The half-dozen proposed rules changes will help the struggling mail carrier “responsibly address issues pertaining to declining mail volume, customer demand and revenue shortfalls,” USPS spokeswoman Sue Brennan said in an emailed statement Tuesday. “We look forward to the 30-day comment period,” she added.

The proposals are already available online and postal officials have scheduled a Thursday media briefing to further explain the new approach. One can presume, however, that their overarching goal is to make it easier to prune a vast retail network that isn’t shrinking nearly as fast as as mail volume.

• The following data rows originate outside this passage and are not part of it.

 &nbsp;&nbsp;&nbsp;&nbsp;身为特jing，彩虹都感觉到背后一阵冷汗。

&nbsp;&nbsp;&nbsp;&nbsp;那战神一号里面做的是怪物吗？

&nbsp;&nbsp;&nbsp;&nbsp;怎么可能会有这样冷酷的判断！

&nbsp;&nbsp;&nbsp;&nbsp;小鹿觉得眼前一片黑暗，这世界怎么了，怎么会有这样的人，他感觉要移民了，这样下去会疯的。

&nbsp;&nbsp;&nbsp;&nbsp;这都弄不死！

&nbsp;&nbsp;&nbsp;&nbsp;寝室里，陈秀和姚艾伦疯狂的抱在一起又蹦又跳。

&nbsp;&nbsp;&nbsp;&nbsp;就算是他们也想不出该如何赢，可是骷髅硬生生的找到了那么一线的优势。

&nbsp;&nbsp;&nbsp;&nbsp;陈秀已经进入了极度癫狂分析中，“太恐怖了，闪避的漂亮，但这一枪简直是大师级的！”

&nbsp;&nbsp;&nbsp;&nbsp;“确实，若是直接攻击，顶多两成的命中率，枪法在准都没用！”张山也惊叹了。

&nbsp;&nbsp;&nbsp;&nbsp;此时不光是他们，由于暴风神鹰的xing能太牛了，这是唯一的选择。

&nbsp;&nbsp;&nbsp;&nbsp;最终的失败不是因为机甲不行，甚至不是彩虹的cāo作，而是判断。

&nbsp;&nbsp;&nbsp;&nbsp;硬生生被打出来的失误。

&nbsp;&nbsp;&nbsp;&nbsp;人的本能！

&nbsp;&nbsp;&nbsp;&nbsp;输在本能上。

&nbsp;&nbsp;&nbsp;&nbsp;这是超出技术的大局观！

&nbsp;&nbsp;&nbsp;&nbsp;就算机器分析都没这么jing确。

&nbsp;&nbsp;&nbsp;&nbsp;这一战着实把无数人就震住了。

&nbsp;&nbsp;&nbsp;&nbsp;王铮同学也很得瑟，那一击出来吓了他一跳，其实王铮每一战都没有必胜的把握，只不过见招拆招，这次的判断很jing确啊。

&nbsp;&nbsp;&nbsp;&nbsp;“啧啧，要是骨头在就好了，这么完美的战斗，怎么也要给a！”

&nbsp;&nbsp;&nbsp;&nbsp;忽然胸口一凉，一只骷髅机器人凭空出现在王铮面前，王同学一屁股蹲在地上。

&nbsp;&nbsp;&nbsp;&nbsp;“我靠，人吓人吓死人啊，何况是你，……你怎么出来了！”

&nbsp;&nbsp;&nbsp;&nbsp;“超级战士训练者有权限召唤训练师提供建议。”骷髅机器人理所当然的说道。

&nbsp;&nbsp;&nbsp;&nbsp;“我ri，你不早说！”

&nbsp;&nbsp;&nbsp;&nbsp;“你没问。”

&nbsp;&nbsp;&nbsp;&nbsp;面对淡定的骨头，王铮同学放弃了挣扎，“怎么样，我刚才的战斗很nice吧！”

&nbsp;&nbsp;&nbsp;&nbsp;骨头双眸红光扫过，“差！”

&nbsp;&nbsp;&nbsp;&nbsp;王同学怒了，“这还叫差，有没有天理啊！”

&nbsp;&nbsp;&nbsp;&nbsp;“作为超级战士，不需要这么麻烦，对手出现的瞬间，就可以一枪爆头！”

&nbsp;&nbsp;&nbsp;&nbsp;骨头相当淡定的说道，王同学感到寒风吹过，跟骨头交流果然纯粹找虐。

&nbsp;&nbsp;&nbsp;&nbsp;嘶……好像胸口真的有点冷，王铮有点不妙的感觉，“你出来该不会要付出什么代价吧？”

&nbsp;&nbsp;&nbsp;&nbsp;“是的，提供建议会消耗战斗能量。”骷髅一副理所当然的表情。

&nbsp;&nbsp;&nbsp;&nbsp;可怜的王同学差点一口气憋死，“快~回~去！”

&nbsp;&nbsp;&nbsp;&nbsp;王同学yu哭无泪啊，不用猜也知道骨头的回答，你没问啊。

At present, for example, the Postal Service is barred from closing post offices solely to save money. Although the new proposal doesn’t appear to explicitly end that prohibition, it would allow postal officials to look at shuttering facilities suffering from “insufficient customer demand” or where communities have other ways of reasonably getting postal services.

Even before the proposed changes are officially public, however, resistance is already afoot. Mark Strong, president of the National League of Postmasters, said Tuesday that his organization will be strongly opposed. Also upset is the Association of United States Postal Lessors, which represents landlords who rent space to the Postal Service.

If “this change is adopted, we can anticipate that nearly all of rural post offices will disappear in no time and a significant number of postal stations located in lower- income areas of cities and towns will also disappear rapidly,” Mario Principe, the association’s director of lessor affairs, said in a statement.

Particularly interesting to parse will be the reaction from Capitol Hill. Members of Congress are perhaps the biggest single roadblock to closing post offices, which are often cherished–albeit money-losing–community institutions. But prominent House Republicans are now insisting that the Postal Service get its finances in order, in part by clamping down on employee pay and benefits.  Will lawmakers be similarly hard-nosed when it comes to politically valuable postal real estate?